Restate the entries word for word, leaving nothing out.
________________________________________
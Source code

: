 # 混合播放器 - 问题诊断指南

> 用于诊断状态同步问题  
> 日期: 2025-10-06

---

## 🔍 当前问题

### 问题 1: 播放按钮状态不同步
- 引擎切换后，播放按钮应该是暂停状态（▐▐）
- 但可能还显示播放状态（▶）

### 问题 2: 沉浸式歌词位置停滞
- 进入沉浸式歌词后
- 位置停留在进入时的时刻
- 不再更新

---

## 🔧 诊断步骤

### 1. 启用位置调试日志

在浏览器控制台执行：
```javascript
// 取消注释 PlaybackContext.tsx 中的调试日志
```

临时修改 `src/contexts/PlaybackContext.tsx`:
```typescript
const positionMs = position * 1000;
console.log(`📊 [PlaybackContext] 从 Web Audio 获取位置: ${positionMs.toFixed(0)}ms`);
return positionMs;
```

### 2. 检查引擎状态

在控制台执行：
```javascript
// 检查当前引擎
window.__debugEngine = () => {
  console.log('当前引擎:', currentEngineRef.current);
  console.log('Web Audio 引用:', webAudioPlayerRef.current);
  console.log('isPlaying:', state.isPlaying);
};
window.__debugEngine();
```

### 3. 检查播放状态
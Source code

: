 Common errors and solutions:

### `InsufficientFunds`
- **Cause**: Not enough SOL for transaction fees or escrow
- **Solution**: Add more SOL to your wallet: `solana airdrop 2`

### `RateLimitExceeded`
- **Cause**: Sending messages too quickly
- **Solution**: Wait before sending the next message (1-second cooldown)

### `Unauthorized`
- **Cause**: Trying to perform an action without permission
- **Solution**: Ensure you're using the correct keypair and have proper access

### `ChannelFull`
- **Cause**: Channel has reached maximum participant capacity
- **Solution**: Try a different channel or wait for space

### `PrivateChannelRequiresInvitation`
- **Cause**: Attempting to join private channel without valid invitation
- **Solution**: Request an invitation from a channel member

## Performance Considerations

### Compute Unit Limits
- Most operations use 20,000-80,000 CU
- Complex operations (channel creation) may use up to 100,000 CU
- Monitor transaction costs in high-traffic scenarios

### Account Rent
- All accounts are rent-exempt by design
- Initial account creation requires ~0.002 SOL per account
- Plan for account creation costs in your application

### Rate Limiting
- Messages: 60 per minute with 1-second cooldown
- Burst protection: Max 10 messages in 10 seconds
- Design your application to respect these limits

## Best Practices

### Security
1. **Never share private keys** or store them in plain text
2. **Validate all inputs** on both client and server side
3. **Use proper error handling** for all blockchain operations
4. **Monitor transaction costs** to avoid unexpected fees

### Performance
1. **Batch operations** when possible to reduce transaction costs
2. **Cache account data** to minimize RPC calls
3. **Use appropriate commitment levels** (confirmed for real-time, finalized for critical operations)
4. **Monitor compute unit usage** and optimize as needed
________________________________________
FINAL ANSWER ::
Source code

: # 混合播放器 - 问题诊断指南

> 用于诊断状态同步问题  
> 日期: 2025-10-06

---

## 🔍 当前问题

### 问题 1: 播放按钮状态不同步
- 引擎切换后，播放按钮应该是暂停状态（▐▐）
- 但可能还显示播放状态（▶）

### 问题 2: 沉浸式歌词位置停滞
- 进入沉浸式歌词后
- 位置停留在进入时的时刻
- 不再更新

---

## 🔧 诊断步骤

### 1. 启用位置调试日志

在浏览器控制台执行：
```javascript
// 取消注释 PlaybackContext.tsx 中的调试日志
```

临时修改 `src/contexts/PlaybackContext.tsx`:
```typescript
const positionMs = position * 1000;
console.log(`📊 [PlaybackContext] 从 Web Audio 获取位置: ${positionMs.toFixed(0)}ms`);
return positionMs;
```

### 2. 检查引擎状态

在控制台执行：
```javascript
// 检查当前引擎
window.__debugEngine = () => {
  console.log('当前引擎:', currentEngineRef.current);
  console.log('Web Audio 引用:', webAudioPlayerRef.current);
  console.log('isPlaying:', state.isPlaying);
};
window.__debugEngine();
```

### 3. 检查播放状态
Source code

: Common errors and solutions:

### `InsufficientFunds`
- **Cause**: Not enough SOL for transaction fees or escrow
- **Solution**: Add more SOL to your wallet: `solana airdrop 2`

### `RateLimitExceeded`
- **Cause**: Sending messages too quickly
- **Solution**: Wait before sending the next message (1-second cooldown)

### `Unauthorized`
- **Cause**: Trying to perform an action without permission
- **Solution**: Ensure you're using the correct keypair and have proper access

### `ChannelFull`
- **Cause**: Channel has reached maximum participant capacity
- **Solution**: Try a different channel or wait for space

### `PrivateChannelRequiresInvitation`
- **Cause**: Attempting to join private channel without valid invitation
- **Solution**: Request an invitation from a channel member

## Performance Considerations

### Compute Unit Limits
- Most operations use 20,000-80,000 CU
- Complex operations (channel creation) may use up to 100,000 CU
- Monitor transaction costs in high-traffic scenarios

### Account Rent
- All accounts are rent-exempt by design
- Initial account creation requires ~0.002 SOL per account
- Plan for account creation costs in your application

### Rate Limiting
- Messages: 60 per minute with 1-second cooldown
- Burst protection: Max 10 messages in 10 seconds
- Design your application to respect these limits

## Best Practices

### Security
1. **Never share private keys** or store them in plain text
2. **Validate all inputs** on both client and server side
3. **Use proper error handling** for all blockchain operations
4. **Monitor transaction costs** to avoid unexpected fees

### Performance
1. **Batch operations** when possible to reduce transaction costs
2. **Cache account data** to minimize RPC calls
3. **Use appropriate commitment levels** (confirmed for real-time, finalized for critical operations)
4. **Monitor compute unit usage** and optimize as needed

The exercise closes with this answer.